In a motion for default judgment, '"the factual allegations in a complaint, other than those as to damages, are treated as conceded by the defendant for purposes of a default judgment."' Star Pacific Corp. v. Star Atl. Corp., 574 F. App'x 225, 231 (3d Cir. 2014) (quoting DIRECTV, Inc. v. Pepe, 431 F.3d 162, 165 (3d Cir. 2005)); see also Fed. R. Civ. P. 8(b)(6) ("An allegation—other than one relating to the amount of damages—is admitted if a responsive pleading is required and the allegation is not denied."). Parties are not entitled to an entry of default judgment as of right; instead, the matter is addressed to the sound discretion of the court. Catanzaro v. Fischer, 570 F. App'x 162, 165 (3d Cir. 2014); Tozer v. Charles A. Krause Milling Co., 189 F.2d 242, 244 (3d Cir. 1951). In the context of a grant of default judgment pursuant to Federal Rule of Civil Procedure 55, '"[t]he district court must . . . conduct an inquiry in order to ascertain the amount of damages with reasonable certainty.'" Star Pacific Corp., 574 F. App'x at 231 (quoting Credit Lyonnais Sec. (USA), Inc. v. Alcantara, 183 F.3d 151, 155 (2d Cir. 1999)).

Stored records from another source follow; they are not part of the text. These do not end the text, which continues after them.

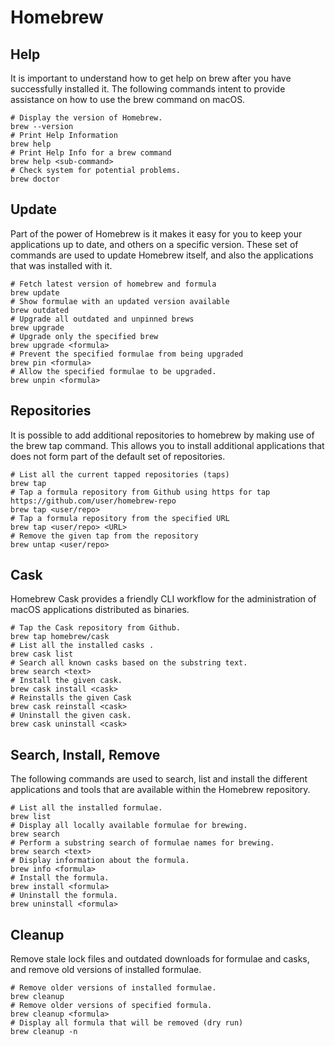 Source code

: # Homebrew
## Help
It is important to understand how to get help on brew after you have successfully installed it. The following commands intent to provide assistance on how to use the brew command on macOS.

```
# Display the version of Homebrew.
brew --version
# Print Help Information
brew help
# Print Help Info for a brew command
brew help <sub-command>
# Check system for potential problems.
brew doctor
```
## Update
Part of the power of Homebrew is it makes it easy for you to keep your applications up to date, and others on a specific version. These set of commands are used to update Homebrew itself, and also the applications that was installed with it.

```
# Fetch latest version of homebrew and formula
brew update
# Show formulae with an updated version available
brew outdated
# Upgrade all outdated and unpinned brews
brew upgrade
# Upgrade only the specified brew
brew upgrade <formula>
# Prevent the specified formulae from being upgraded
brew pin <formula>
# Allow the specified formulae to be upgraded.
brew unpin <formula>
```

## Repositories
It is possible to add additional repositories to homebrew by making use of the brew tap command. This allows you to install additional applications that does not form part of the default set of repositories.

```
# List all the current tapped repositories (taps)
brew tap
# Tap a formula repository from Github using https for tap https://github.com/user/homebrew-repo
brew tap <user/repo>
# Tap a formula repository from the specified URL
brew tap <user/repo> <URL>
# Remove the given tap from the repository
brew untap <user/repo>
```
## Cask
Homebrew Cask provides a friendly CLI workflow for the administration of macOS applications distributed as binaries.

```
# Tap the Cask repository from Github.
brew tap homebrew/cask
# List all the installed casks .
brew cask list
# Search all known casks based on the substring text.
brew search <text>
# Install the given cask.
brew cask install <cask>
# Reinstalls the given Cask
brew cask reinstall <cask>
# Uninstall the given cask.
brew cask uninstall <cask>
```

## Search, Install, Remove
The following commands are used to search, list and install the different applications and tools that are available within the Homebrew repository.

```
# List all the installed formulae.
brew list
# Display all locally available formulae for brewing.
brew search
# Perform a substring search of formulae names for brewing.
brew search <text>
# Display information about the formula.
brew info <formula>
# Install the formula.
brew install <formula>
# Uninstall the formula.
brew uninstall <formula>
```

## Cleanup
Remove stale lock files and outdated downloads for formulae and casks, and remove old versions of installed formulae.

```
# Remove older versions of installed formulae.
brew cleanup
# Remove older versions of specified formula.
brew cleanup <formula>
# Display all formula that will be removed (dry run)
brew cleanup -n
```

A motion for default judgment must contain evidence, by affidavits and/or documents, of the following:

(1) the entry of default pursuant to Rule 55(a); (2) the absence of any appearance by any party to be defaulted; (3) that the defendant is neither an infant nor an incompetent [person]; (4) that the defendant has been validly served with all pleadings; (5) the amount of judgment and how it was calculated; (6) and an affidavit of non-military service in compliance with the [Servicemembers] Civil Relief Act.
Bank of Nova Scotia v. Abdallah, 2013 WL 5312399, at *5 (D.V.I. Sept. 23, 2013) (quoting Idewu v. Sealey, 2012 U.S. Dist. LEXIS 36783, at *6 (D.V.I. Mar. 19, 2012)); see also Fed. R. Civ. P. 55(b); Island Yacht Charters, Inc. v. Malgaglio, 2009 WL 1507406, at *1 (D.V.I. May 28, 2009). Additionally, the Court must assess three factors when determining whether default judgment is appropriate: "(1) prejudice to the plaintiff if default is denied, (2) whether the defendant appears to have a litigable defense, and (3) whether defendant's delay is due to [defendant's] culpable conduct." Chamberlain, 210 F.3d at 164 (citing United States v. $55,518.05 in U.S. Currency, 528 F.2d 192, 195 (3d Cir. 1984)).

B. Summary Judgment

To prevail on a motion for summary judgment, a movant must show that there is "no genuine dispute as to any material fact," and that, on the uncontroverted facts, it is "entitled to judgment as a matter of law." FED. R. CIV. P. 56(a); see also Bonkowski v. Oberg Indus., 787 F.3d 190, 195 n.1 (3d Cir. 2015). The moving party bears the initial burden of demonstrating the absence of a genuine dispute of material fact. Mahoney v. McDonnell, 2015 U.S. App. LEXIS 10662, at *10 (3d Cir. June 24, 2015) (citing Celotex Corp. v. Catrett, 477 U.S. 317, 323 (1986)). Once the moving party has met this burden, the non-moving party "must set forth specific facts showing a genuine issue for trial and may not rest upon mere allegations, general denials, or . . . vague statements." Patterson v. Glory Foods, Inc., 555 F. App'x 207, 211 (3d Cir. 2014) (quoting Quiroga v. Hasbro, Inc., 934 F.2d 497, 500 (3d Cir. 1991) (internal quotation marks omitted; alteration in original)); see also FED. R. CIV. P. 56(c). A genuine issue of material fact exists when the fact-finder, viewing the record evidence, could rationally find in favor of the non-moving party. See Anderson, 477 U.S. at 248. When a genuine issue of material fact exists, summary judgment is inappropriate. See Fontroy v. Beard, 559 F.3d 173, 182 (3d Cir. 2009) (citations omitted).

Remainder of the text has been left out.